# [What you have to do]
Please restate the entries below word for word, leaving out any pictures.

── Exercise input ──

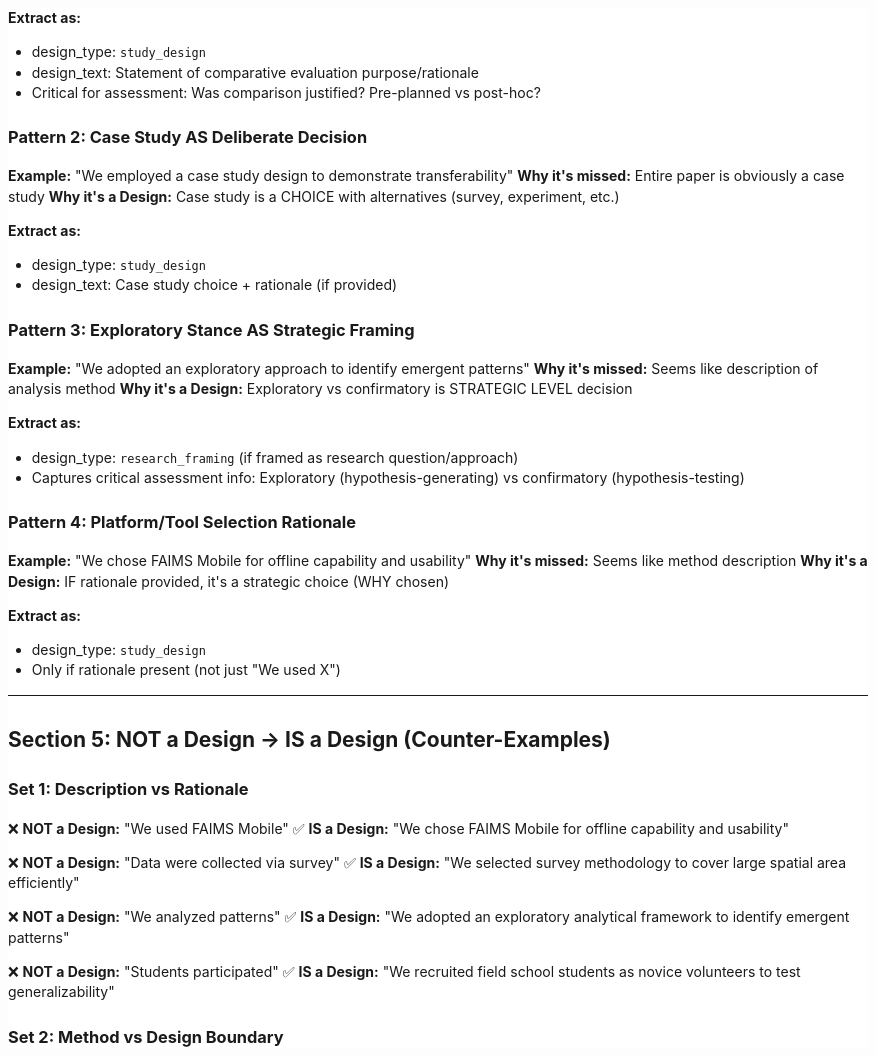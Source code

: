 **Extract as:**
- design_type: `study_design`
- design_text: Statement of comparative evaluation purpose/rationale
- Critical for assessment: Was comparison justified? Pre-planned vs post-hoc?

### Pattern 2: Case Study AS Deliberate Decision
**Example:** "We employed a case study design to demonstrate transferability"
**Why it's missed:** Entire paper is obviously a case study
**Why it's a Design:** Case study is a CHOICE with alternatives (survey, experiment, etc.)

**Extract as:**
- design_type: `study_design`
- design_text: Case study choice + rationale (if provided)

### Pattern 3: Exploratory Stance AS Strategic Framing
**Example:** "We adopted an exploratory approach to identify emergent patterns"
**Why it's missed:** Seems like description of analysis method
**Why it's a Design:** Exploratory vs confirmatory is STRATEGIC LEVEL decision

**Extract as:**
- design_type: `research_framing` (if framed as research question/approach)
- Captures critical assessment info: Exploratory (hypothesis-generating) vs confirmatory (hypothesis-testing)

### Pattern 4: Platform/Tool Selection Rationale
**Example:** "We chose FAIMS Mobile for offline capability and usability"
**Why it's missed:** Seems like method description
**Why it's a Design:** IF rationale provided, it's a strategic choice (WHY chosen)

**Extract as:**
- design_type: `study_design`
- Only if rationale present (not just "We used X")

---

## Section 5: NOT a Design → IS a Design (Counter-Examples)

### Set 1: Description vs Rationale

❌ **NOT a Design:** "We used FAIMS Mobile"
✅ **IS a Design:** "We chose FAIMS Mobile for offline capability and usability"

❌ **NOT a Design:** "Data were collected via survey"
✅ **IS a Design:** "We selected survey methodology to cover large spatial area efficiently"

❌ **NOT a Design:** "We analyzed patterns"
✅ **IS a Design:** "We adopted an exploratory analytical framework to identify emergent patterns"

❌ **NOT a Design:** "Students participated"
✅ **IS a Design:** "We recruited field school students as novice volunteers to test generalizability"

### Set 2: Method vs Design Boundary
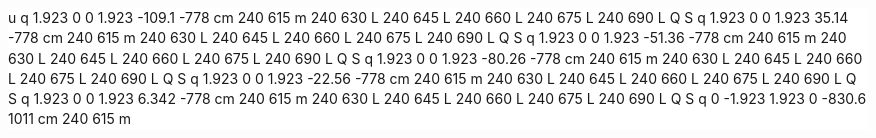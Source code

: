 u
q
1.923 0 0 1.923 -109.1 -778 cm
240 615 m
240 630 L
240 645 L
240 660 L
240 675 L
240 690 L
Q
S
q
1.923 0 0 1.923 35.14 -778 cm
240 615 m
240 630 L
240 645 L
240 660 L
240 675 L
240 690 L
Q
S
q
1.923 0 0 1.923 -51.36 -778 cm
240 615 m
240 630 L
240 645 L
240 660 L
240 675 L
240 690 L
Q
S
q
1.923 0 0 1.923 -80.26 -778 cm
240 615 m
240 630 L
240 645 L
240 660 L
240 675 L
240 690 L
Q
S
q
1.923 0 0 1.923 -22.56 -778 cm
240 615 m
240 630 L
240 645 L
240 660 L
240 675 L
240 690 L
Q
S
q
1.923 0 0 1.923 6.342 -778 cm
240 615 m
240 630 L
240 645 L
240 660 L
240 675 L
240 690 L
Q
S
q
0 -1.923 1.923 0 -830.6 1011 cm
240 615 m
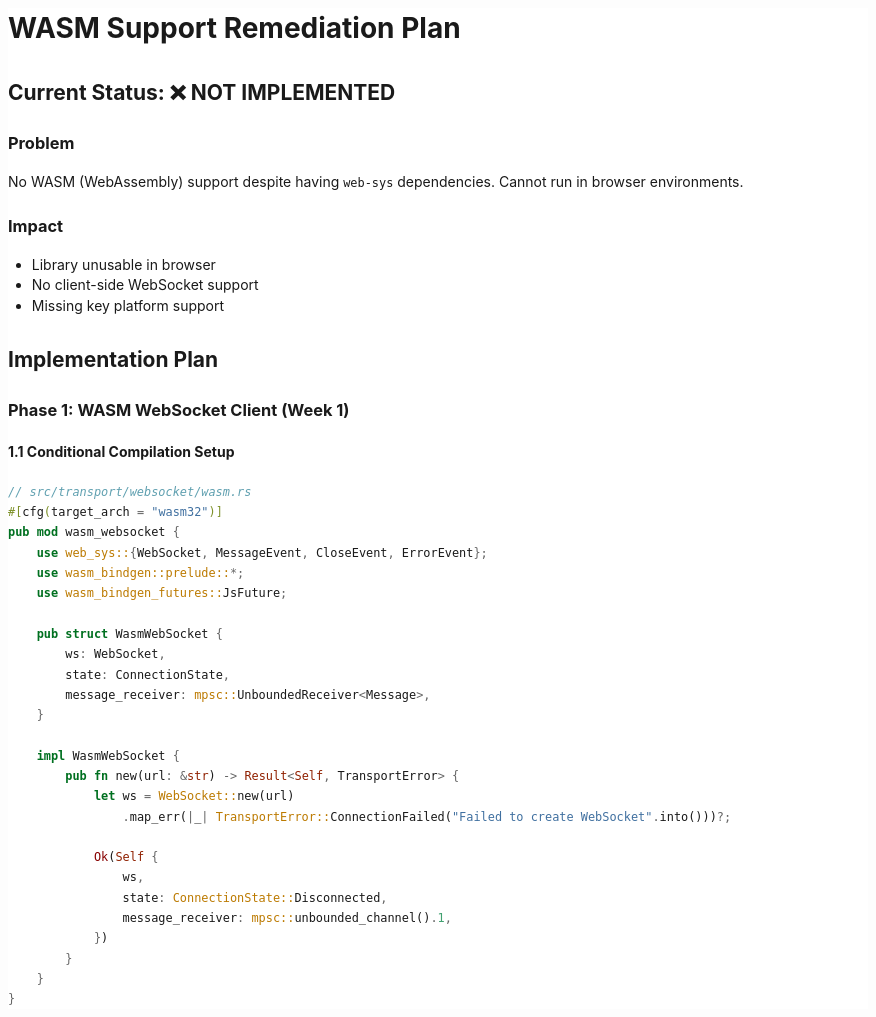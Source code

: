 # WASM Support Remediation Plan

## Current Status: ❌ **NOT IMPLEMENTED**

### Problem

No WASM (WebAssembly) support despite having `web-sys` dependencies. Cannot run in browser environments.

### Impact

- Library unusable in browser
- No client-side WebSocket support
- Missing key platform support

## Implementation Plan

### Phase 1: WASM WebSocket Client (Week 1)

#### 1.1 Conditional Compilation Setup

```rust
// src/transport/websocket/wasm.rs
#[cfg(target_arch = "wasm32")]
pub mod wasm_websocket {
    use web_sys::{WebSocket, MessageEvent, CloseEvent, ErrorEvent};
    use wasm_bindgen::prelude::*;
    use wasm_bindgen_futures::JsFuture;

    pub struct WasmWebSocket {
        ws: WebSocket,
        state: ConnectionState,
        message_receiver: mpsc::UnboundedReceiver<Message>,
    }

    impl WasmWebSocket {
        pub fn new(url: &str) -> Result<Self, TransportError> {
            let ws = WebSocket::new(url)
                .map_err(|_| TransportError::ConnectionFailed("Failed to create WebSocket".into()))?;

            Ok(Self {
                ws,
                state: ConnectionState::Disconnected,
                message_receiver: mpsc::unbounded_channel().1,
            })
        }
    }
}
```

───

# [Result of this task]
Source code

: **Extract as:**
- design_type: `study_design`
- design_text: Statement of comparative evaluation purpose/rationale
- Critical for assessment: Was comparison justified? Pre-planned vs post-hoc?

### Pattern 2: Case Study AS Deliberate Decision
**Example:** "We employed a case study design to demonstrate transferability"
**Why it's missed:** Entire paper is obviously a case study
**Why it's a Design:** Case study is a CHOICE with alternatives (survey, experiment, etc.)

**Extract as:**
- design_type: `study_design`
- design_text: Case study choice + rationale (if provided)

### Pattern 3: Exploratory Stance AS Strategic Framing
**Example:** "We adopted an exploratory approach to identify emergent patterns"
**Why it's missed:** Seems like description of analysis method
**Why it's a Design:** Exploratory vs confirmatory is STRATEGIC LEVEL decision

**Extract as:**
- design_type: `research_framing` (if framed as research question/approach)
- Captures critical assessment info: Exploratory (hypothesis-generating) vs confirmatory (hypothesis-testing)

### Pattern 4: Platform/Tool Selection Rationale
**Example:** "We chose FAIMS Mobile for offline capability and usability"
**Why it's missed:** Seems like method description
**Why it's a Design:** IF rationale provided, it's a strategic choice (WHY chosen)

**Extract as:**
- design_type: `study_design`
- Only if rationale present (not just "We used X")

---

## Section 5: NOT a Design → IS a Design (Counter-Examples)

### Set 1: Description vs Rationale

❌ **NOT a Design:** "We used FAIMS Mobile"
✅ **IS a Design:** "We chose FAIMS Mobile for offline capability and usability"

❌ **NOT a Design:** "Data were collected via survey"
✅ **IS a Design:** "We selected survey methodology to cover large spatial area efficiently"

❌ **NOT a Design:** "We analyzed patterns"
✅ **IS a Design:** "We adopted an exploratory analytical framework to identify emergent patterns"

❌ **NOT a Design:** "Students participated"
✅ **IS a Design:** "We recruited field school students as novice volunteers to test generalizability"

### Set 2: Method vs Design Boundary
Source code

: u
q
1.923 0 0 1.923 -109.1 -778 cm
240 615 m
240 630 L
240 645 L
240 660 L
240 675 L
240 690 L
Q
S
q
1.923 0 0 1.923 35.14 -778 cm
240 615 m
240 630 L
240 645 L
240 660 L
240 675 L
240 690 L
Q
S
q
1.923 0 0 1.923 -51.36 -778 cm
240 615 m
240 630 L
240 645 L
240 660 L
240 675 L
240 690 L
Q
S
q
1.923 0 0 1.923 -80.26 -778 cm
240 615 m
240 630 L
240 645 L
240 660 L
240 675 L
240 690 L
Q
S
q
1.923 0 0 1.923 -22.56 -778 cm
240 615 m
240 630 L
240 645 L
240 660 L
240 675 L
240 690 L
Q
S
q
1.923 0 0 1.923 6.342 -778 cm
240 615 m
240 630 L
240 645 L
240 660 L
240 675 L
240 690 L
Q
S
q
0 -1.923 1.923 0 -830.6 1011 cm
240 615 m
Source code

: # WASM Support Remediation Plan

## Current Status: ❌ **NOT IMPLEMENTED**

### Problem

No WASM (WebAssembly) support despite having `web-sys` dependencies. Cannot run in browser environments.

### Impact

- Library unusable in browser
- No client-side WebSocket support
- Missing key platform support

## Implementation Plan

### Phase 1: WASM WebSocket Client (Week 1)

#### 1.1 Conditional Compilation Setup

```rust
// src/transport/websocket/wasm.rs
#[cfg(target_arch = "wasm32")]
pub mod wasm_websocket {
    use web_sys::{WebSocket, MessageEvent, CloseEvent, ErrorEvent};
    use wasm_bindgen::prelude::*;
    use wasm_bindgen_futures::JsFuture;

    pub struct WasmWebSocket {
        ws: WebSocket,
        state: ConnectionState,
        message_receiver: mpsc::UnboundedReceiver<Message>,
    }

    impl WasmWebSocket {
        pub fn new(url: &str) -> Result<Self, TransportError> {
            let ws = WebSocket::new(url)
                .map_err(|_| TransportError::ConnectionFailed("Failed to create WebSocket".into()))?;

            Ok(Self {
                ws,
                state: ConnectionState::Disconnected,
                message_receiver: mpsc::unbounded_channel().1,
            })
        }
    }
}
```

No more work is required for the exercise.